First difficulty was to accept the certificate (private), it was solved with this very useful post.
Second difficulty is to use credentials, I found this post.
(first answer from dparnas) which seems to deal pretty well with it, but it talks about HTTP
connection and not HTTPS
. I ve tried it, but it doesnt work, I just reach the sign-in form page without any error message, just the normal blank form.
Here is my code:
import android.app.Activity;
import android.net.http.SslError;
import android.os.Bundle;
import android.webkit.HttpAuthHandler;
import android.webkit.SslErrorHandler;
import android.webkit.WebView;
import android.webkit.WebViewClient;
public class ConnectorWebView extends Activity {
WebView mWebView;
String mUsrName;
String mPassC;
@Override
public void onCreate(Bundle savedInstanceState) {
super.onCreate(savedInstanceState);
setContentView(R.layout.connwebview);
// Getting info from Intent extras
// Get it if it s different from null
Bundle extras = getIntent().getExtras();
mUsrName = extras != null ? extras.getString("username") : null;
mPassC = extras != null ? extras.getString("passcode") : null;
mWebView = (WebView) findViewById(R.id.webview);
mWebView.getSettings().setJavaScriptEnabled(true);
mWebView.setHttpAuthUsernamePassword("myhost.com", "myrealm", mUsrName, mPassC);
mWebView.setWebViewClient(new WebViewClient() {
@Override
public void onReceivedHttpAuthRequest (WebView view, HttpAuthHandler handler, String host, String realm){
handler.proceed(mUsrName, mPassC);
}
public void onReceivedSslError (WebView view, SslErrorHandler handler, SslError error) {
handler.proceed() ;
}
});
mWebView.loadUrl("https://myhost.com/secured_area");
}
}
As it seems that WebView
cannot natively handle Basic
authentication when using HTTPS
, I started toying with the idea of setting the Authorization
header (containing the encoded username/password) manually.
Here's how I think this can be done:
import org.apache.commons.codec.binary.Base64;
// ...
@Override
public void onCreate(Bundle savedInstanceState) {
super.onCreate(savedInstanceState);
setContentView(R.layout.connwebview);
// Getting info from Intent extras
// Get it if it s different from null
Bundle extras = getIntent().getExtras();
mUsrName = extras != null ? extras.getString("username") : null;
mPassC = extras != null ? extras.getString("passcode") : null;
mWebView = (WebView) findViewById(R.id.webview);
mWebView.getSettings().setJavaScriptEnabled(true);
// mWebView.setHttpAuthUsernamePassword("myhost.com",
// "myrealm",
// mUsrName,
// mPassC);
mWebView.setWebViewClient(new WebViewClient() {
@Override
public void onReceivedHttpAuthRequest(WebView view,
HttpAuthHandler handler,
String host,
String realm){
handler.proceed(mUsrName, mPassC);
}
public void onReceivedSslError(WebView view,
SslErrorHandler handler,
SslError error) {
handler.proceed() ;
}
});
String up = mUserName +":" +mPassC;
String authEncoded = new String(Base64.encodeBase64(up.getBytes()));
String authHeader = "Basic " +authEncoded;
Map<String, String> headers = new HashMap<String, String>();
headers.put("Authorization", authHeader);
mWebView.loadUrl("https://myhost.com/secured_area", headers);
}
This takes advantage of the WebView.loadUrl (String url, Map<String, String> additionalHttpHeaders)
method and for this example I'm using the Base64Encoder
from Apache Commons.

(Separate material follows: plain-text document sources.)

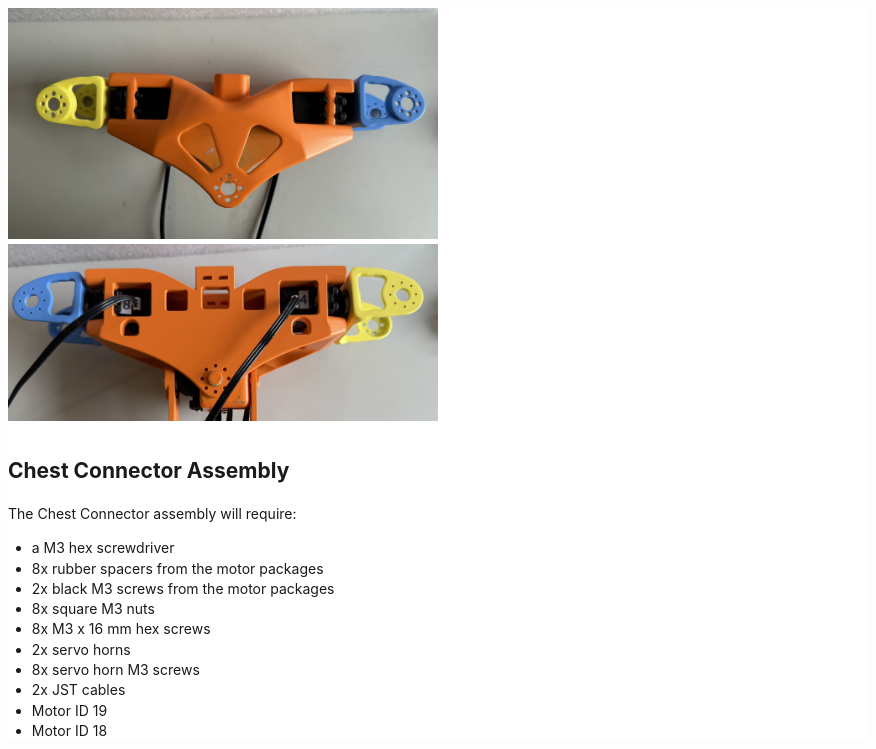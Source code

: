    <img src="res/Chest_ShoulderConnectors_Front.jpeg"  width="50%"/>
   <img src="res/Chest_ChestConnector_Back.jpeg"  width="50%"/> 



## Chest Connector Assembly
The Chest Connector assembly will require:
 - a M3 hex screwdriver
 - 8x rubber spacers from the motor packages
 - 2x black M3 screws from the motor packages
 - 8x square M3 nuts
 - 8x M3 x 16 mm hex screws
 - 2x servo horns
 - 8x servo horn M3 screws
 - 2x JST cables
 - Motor ID 19
 - Motor ID 18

The Base64Encoder part is quite trivial and if you didn't want to include external libraries in your application (for whatever reason), you could always write your own (reference).

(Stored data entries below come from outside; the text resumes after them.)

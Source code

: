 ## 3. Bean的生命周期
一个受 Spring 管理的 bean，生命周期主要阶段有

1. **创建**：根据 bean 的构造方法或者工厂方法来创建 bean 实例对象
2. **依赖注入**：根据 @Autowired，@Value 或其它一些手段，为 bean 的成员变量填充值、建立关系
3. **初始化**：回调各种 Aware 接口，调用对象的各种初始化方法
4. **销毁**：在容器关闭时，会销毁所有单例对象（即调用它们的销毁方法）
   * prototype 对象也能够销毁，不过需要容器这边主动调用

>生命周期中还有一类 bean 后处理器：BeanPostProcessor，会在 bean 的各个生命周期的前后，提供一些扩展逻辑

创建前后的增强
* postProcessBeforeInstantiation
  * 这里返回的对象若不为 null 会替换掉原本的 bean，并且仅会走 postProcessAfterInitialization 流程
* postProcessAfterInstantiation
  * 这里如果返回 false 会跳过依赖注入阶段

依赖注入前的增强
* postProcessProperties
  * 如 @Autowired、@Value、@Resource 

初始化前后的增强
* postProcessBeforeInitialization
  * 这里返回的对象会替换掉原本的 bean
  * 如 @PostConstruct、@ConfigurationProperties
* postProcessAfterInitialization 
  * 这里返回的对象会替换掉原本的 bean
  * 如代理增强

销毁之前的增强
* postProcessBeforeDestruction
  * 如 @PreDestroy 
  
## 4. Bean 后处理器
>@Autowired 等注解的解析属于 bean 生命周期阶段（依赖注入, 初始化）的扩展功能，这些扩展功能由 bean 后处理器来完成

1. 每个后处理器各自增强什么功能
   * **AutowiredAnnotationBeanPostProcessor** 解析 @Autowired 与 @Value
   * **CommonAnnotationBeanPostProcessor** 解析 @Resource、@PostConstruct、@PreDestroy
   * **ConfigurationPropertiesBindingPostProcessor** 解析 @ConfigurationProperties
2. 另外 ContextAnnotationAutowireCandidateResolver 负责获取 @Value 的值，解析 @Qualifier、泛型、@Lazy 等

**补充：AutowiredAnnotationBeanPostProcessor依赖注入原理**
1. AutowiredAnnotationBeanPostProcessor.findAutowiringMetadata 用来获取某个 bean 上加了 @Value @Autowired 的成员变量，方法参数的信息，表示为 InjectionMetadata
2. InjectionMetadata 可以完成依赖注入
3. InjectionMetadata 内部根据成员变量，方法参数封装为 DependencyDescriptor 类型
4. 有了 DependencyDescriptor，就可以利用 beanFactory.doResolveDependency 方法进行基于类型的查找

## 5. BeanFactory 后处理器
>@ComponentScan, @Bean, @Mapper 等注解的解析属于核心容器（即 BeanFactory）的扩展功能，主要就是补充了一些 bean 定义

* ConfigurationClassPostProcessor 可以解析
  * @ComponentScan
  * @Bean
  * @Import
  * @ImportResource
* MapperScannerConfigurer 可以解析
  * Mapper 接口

Also note that the aforementioned WebView.loadUrl (String url, Map<String, String> additionalHttpHeaders)
method is only available in API 8+. For reference, see also the Wikipedia article on Basic Authentication (which discusses the headers, etc).

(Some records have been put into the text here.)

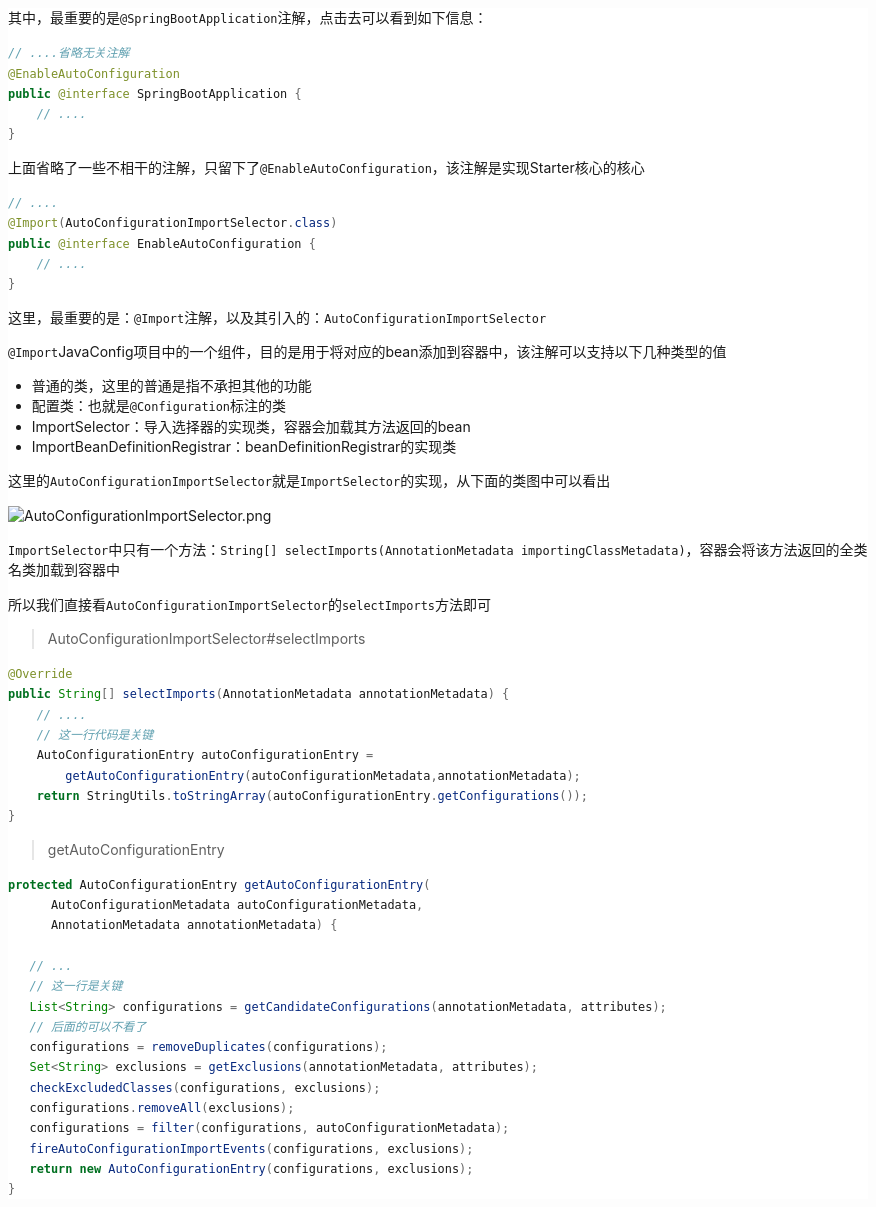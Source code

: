 其中，最重要的是`@SpringBootApplication`注解，点击去可以看到如下信息：

```java
// ....省略无关注解
@EnableAutoConfiguration
public @interface SpringBootApplication {
    // ....
}
```

上面省略了一些不相干的注解，只留下了`@EnableAutoConfiguration`，该注解是实现Starter核心的核心

```java
// ....
@Import(AutoConfigurationImportSelector.class)
public @interface EnableAutoConfiguration {
    // ....
}
```

这里，最重要的是：`@Import`注解，以及其引入的：`AutoConfigurationImportSelector`

`@Import`JavaConfig项目中的一个组件，目的是用于将对应的bean添加到容器中，该注解可以支持以下几种类型的值

- 普通的类，这里的普通是指不承担其他的功能
- 配置类：也就是`@Configuration`标注的类
- ImportSelector：导入选择器的实现类，容器会加载其方法返回的bean
- ImportBeanDefinitionRegistrar：beanDefinitionRegistrar的实现类

这里的`AutoConfigurationImportSelector`就是`ImportSelector`的实现，从下面的类图中可以看出

![AutoConfigurationImportSelector.png](http://ww1.sinaimg.cn/large/b162e9f4gy1gcmhwon8jfj20xg06iwem.jpg)

`ImportSelector`中只有一个方法：`String[] selectImports(AnnotationMetadata importingClassMetadata)`，容器会将该方法返回的全类名类加载到容器中

所以我们直接看`AutoConfigurationImportSelector`的`selectImports`方法即可

> AutoConfigurationImportSelector#selectImports

```java
@Override
public String[] selectImports(AnnotationMetadata annotationMetadata) {
    // ....
    // 这一行代码是关键
    AutoConfigurationEntry autoConfigurationEntry = 
        getAutoConfigurationEntry(autoConfigurationMetadata,annotationMetadata);
    return StringUtils.toStringArray(autoConfigurationEntry.getConfigurations());
}
```

> getAutoConfigurationEntry

```java
protected AutoConfigurationEntry getAutoConfigurationEntry(
      AutoConfigurationMetadata autoConfigurationMetadata,
      AnnotationMetadata annotationMetadata) {
   
   // ...
   // 这一行是关键
   List<String> configurations = getCandidateConfigurations(annotationMetadata, attributes);
   // 后面的可以不看了
   configurations = removeDuplicates(configurations);
   Set<String> exclusions = getExclusions(annotationMetadata, attributes);
   checkExcludedClasses(configurations, exclusions);
   configurations.removeAll(exclusions);
   configurations = filter(configurations, autoConfigurationMetadata);
   fireAutoConfigurationImportEvents(configurations, exclusions);
   return new AutoConfigurationEntry(configurations, exclusions);
}
```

The WebView class doesn't provide as much flexibility in its connectivity as using the low level classes (such as HttpPost or the like) directly.
If you need to fully control the connection to the server -- or deal with complicated authorization scenarios such as this one -- use the low level classes, retrieve the data, then use WebView.loadData() to load and show the HTML.